Graph neural networks in the nephropathological diagnosis of antibody-mediated rejection

Antibody-mediated rejection (AMR) is a leading cause of kidney transplant failure, requiring accurate histopathological assessment for diagnosis. This study evaluates graph-based deep learning models for AMR classification using periodic acid–Schiff (PAS)-stained whole slide images (WSIs), with the aim of improving diagnostic accuracy and reproducibility. A multi-institutional dataset of 1193 WSIs from 348 patients was used, where glomeruli, arteries, and cortical tubulointerstitial regions were segmented via deep learning and represented as nodes in graph-structured data. Feature extraction was performed using both supervised and self-supervised methods, and classification was conducted with four graph neural network (GNN) architectures: Graph-Transformer, and the novel SimpleGCN, DenseGCN and SimpleGAT. Patch-wise convolutional and transformer-based classifiers served as baselines. All models were evaluated at both the WSI and biopsy levels using stratified five-fold cross-validation.

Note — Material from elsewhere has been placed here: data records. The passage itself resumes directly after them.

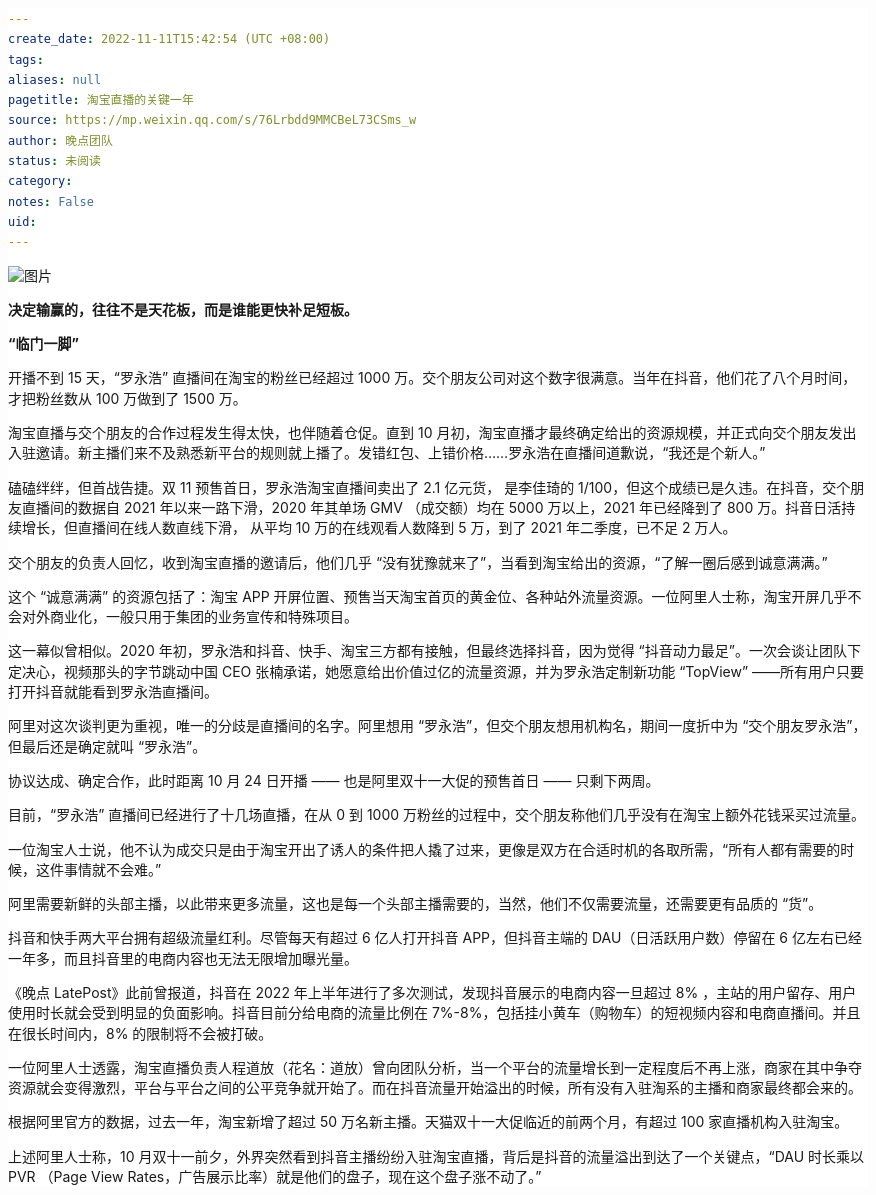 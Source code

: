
 ```yaml
---
create_date: 2022-11-11T15:42:54 (UTC +08:00)
tags: 
aliases: null
pagetitle: 淘宝直播的关键一年
source: https://mp.weixin.qq.com/s/76Lrbdd9MMCBeL73CSms_w
author: 晚点团队
status: 未阅读
category: 
notes: False
uid: 
---
```


![图片](https://mmbiz.qpic.cn/mmbiz_png/VWpZENjIo5siaKN9O30zPjibaicpXcnEZb8j5BE0YKmsJWEwFoqiaZ19Pw1VVXqhGIW036el5UEAVOVu9kALrWXWNg/640?wx_fmt=png&wxfrom=5&wx_lazy=1&wx_co=1)  

**决定输赢的，往往不是天花板，而是谁能更快补足短板。**

  

**“临门一脚”**

开播不到 15 天，“罗永浩” 直播间在淘宝的粉丝已经超过 1000 万。交个朋友公司对这个数字很满意。当年在抖音，他们花了八个月时间，才把粉丝数从 100 万做到了 1500 万。

淘宝直播与交个朋友的合作过程发生得太快，也伴随着仓促。直到 10 月初，淘宝直播才最终确定给出的资源规模，并正式向交个朋友发出入驻邀请。新主播们来不及熟悉新平台的规则就上播了。发错红包、上错价格……罗永浩在直播间道歉说，“我还是个新人。”

磕磕绊绊，但首战告捷。双 11 预售首日，罗永浩淘宝直播间卖出了 2.1 亿元货， 是李佳琦的 1/100，但这个成绩已是久违。在抖音，交个朋友直播间的数据自 2021 年以来一路下滑，2020 年其单场 GMV （成交额）均在 5000 万以上，2021 年已经降到了 800 万。抖音日活持续增长，但直播间在线人数直线下滑， 从平均 10 万的在线观看人数降到 5 万，到了 2021 年二季度，已不足 2 万人。

交个朋友的负责人回忆，收到淘宝直播的邀请后，他们几乎 “没有犹豫就来了”，当看到淘宝给出的资源，“了解一圈后感到诚意满满。”

这个 “诚意满满” 的资源包括了：淘宝 APP 开屏位置、预售当天淘宝首页的黄金位、各种站外流量资源。一位阿里人士称，淘宝开屏几乎不会对外商业化，一般只用于集团的业务宣传和特殊项目。

这一幕似曾相似。2020 年初，罗永浩和抖音、快手、淘宝三方都有接触，但最终选择抖音，因为觉得 “抖音动力最足”。一次会谈让团队下定决心，视频那头的字节跳动中国 CEO 张楠承诺，她愿意给出价值过亿的流量资源，并为罗永浩定制新功能 “TopView” ——所有用户只要打开抖音就能看到罗永浩直播间。

阿里对这次谈判更为重视，唯一的分歧是直播间的名字。阿里想用 “罗永浩”，但交个朋友想用机构名，期间一度折中为 “交个朋友罗永浩”，但最后还是确定就叫 “罗永浩”。

协议达成、确定合作，此时距离 10 月 24 日开播 —— 也是阿里双十一大促的预售首日 —— 只剩下两周。

目前，“罗永浩” 直播间已经进行了十几场直播，在从 0 到 1000 万粉丝的过程中，交个朋友称他们几乎没有在淘宝上额外花钱采买过流量。

一位淘宝人士说，他不认为成交只是由于淘宝开出了诱人的条件把人撬了过来，更像是双方在合适时机的各取所需，“所有人都有需要的时候，这件事情就不会难。”

阿里需要新鲜的头部主播，以此带来更多流量，这也是每一个头部主播需要的，当然，他们不仅需要流量，还需要更有品质的 “货”。

抖音和快手两大平台拥有超级流量红利。尽管每天有超过 6 亿人打开抖音 APP，但抖音主端的 DAU（日活跃用户数）停留在 6 亿左右已经一年多，而且抖音里的电商内容也无法无限增加曝光量。

《晚点 LatePost》此前曾报道，抖音在 2022 年上半年进行了多次测试，发现抖音展示的电商内容一旦超过 8% ，主站的用户留存、用户使用时长就会受到明显的负面影响。抖音目前分给电商的流量比例在 7%-8%，包括挂小黄车（购物车）的短视频内容和电商直播间。并且在很长时间内，8% 的限制将不会被打破。

一位阿里人士透露，淘宝直播负责人程道放（花名：道放）曾向团队分析，当一个平台的流量增长到一定程度后不再上涨，商家在其中争夺资源就会变得激烈，平台与平台之间的公平竞争就开始了。而在抖音流量开始溢出的时候，所有没有入驻淘系的主播和商家最终都会来的。

根据阿里官方的数据，过去一年，淘宝新增了超过 50 万名新主播。天猫双十一大促临近的前两个月，有超过 100 家直播机构入驻淘宝。

上述阿里人士称，10 月双十一前夕，外界突然看到抖音主播纷纷入驻淘宝直播，背后是抖音的流量溢出到达了一个关键点，“DAU 时长乘以 PVR （Page View Rates，广告展示比率）就是他们的盘子，现在这个盘子涨不动了。”
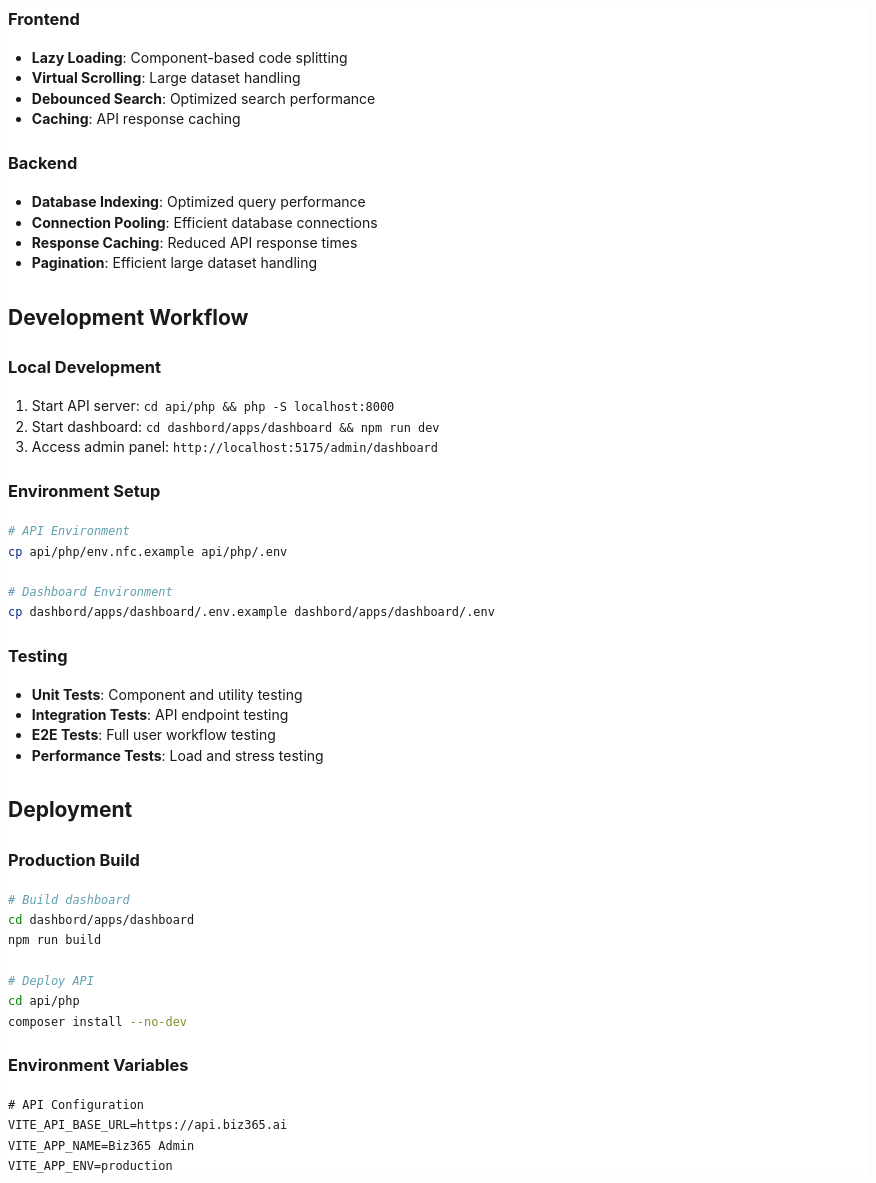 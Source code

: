 ### Frontend
- **Lazy Loading**: Component-based code splitting
- **Virtual Scrolling**: Large dataset handling
- **Debounced Search**: Optimized search performance
- **Caching**: API response caching

### Backend
- **Database Indexing**: Optimized query performance
- **Connection Pooling**: Efficient database connections
- **Response Caching**: Reduced API response times
- **Pagination**: Efficient large dataset handling

## Development Workflow

### Local Development
1. Start API server: `cd api/php && php -S localhost:8000`
2. Start dashboard: `cd dashbord/apps/dashboard && npm run dev`
3. Access admin panel: `http://localhost:5175/admin/dashboard`

### Environment Setup
```bash
# API Environment
cp api/php/env.nfc.example api/php/.env

# Dashboard Environment
cp dashbord/apps/dashboard/.env.example dashbord/apps/dashboard/.env
```

### Testing
- **Unit Tests**: Component and utility testing
- **Integration Tests**: API endpoint testing
- **E2E Tests**: Full user workflow testing
- **Performance Tests**: Load and stress testing

## Deployment

### Production Build
```bash
# Build dashboard
cd dashbord/apps/dashboard
npm run build

# Deploy API
cd api/php
composer install --no-dev
```

### Environment Variables
```env
# API Configuration
VITE_API_BASE_URL=https://api.biz365.ai
VITE_APP_NAME=Biz365 Admin
VITE_APP_ENV=production
```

GNN-based models consistently outperformed patch-wise baselines, with the best glomeruli-only GNN achieving a 5.34 % improvement in WSI-level accuracy (71.00 %) over the strongest baseline. Incorporating additional compartments (arteries and cortex) further improved accuracy to 86.97 % at the WSI level and 89.53 % at the biopsy level, with statistically significant gains confirming the additive value of multi-compartment modeling. Performance varied across feature extractors and graph configurations, underscoring the complexity of optimizing computational pipelines for AMR diagnosis. Overall, graph-based modeling substantially enhances AMR diagnostic performance over conventional approaches, enabling scalable, low-cost and reproducible workflows with minimal expert input. These findings demonstrate the potential of GNNs to support nephropathologists in delivering more consistent and reliable diagnoses, with future work needed to refine feature representations and integrate multimodal data for broader clinical utility.